►

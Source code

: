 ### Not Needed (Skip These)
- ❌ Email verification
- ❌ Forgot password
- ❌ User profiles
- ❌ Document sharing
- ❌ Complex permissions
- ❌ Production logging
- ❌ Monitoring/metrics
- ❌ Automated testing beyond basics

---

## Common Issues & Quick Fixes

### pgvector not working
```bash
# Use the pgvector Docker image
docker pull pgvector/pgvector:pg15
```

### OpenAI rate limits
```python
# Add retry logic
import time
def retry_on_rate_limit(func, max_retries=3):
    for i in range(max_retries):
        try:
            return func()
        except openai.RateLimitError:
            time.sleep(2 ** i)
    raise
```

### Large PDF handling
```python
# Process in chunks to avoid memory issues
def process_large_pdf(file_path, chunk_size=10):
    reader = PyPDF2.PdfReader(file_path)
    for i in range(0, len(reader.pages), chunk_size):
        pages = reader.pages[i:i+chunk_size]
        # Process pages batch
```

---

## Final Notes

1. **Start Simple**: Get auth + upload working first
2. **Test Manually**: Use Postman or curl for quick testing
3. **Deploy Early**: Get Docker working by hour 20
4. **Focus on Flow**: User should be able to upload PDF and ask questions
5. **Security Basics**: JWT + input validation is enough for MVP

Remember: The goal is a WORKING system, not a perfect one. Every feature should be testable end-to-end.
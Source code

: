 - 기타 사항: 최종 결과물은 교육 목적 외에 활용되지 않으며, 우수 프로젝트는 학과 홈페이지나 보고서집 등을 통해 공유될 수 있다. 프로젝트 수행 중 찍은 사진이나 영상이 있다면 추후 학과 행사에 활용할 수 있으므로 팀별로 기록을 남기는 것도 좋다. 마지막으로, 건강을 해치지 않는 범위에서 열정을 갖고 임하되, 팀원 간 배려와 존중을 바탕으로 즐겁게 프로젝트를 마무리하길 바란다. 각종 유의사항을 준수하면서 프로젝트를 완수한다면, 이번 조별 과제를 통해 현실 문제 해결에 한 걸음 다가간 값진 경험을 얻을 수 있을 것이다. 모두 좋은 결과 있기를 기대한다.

◄

Reply with the number only, stating how many lines in the listing hold the string "should".

2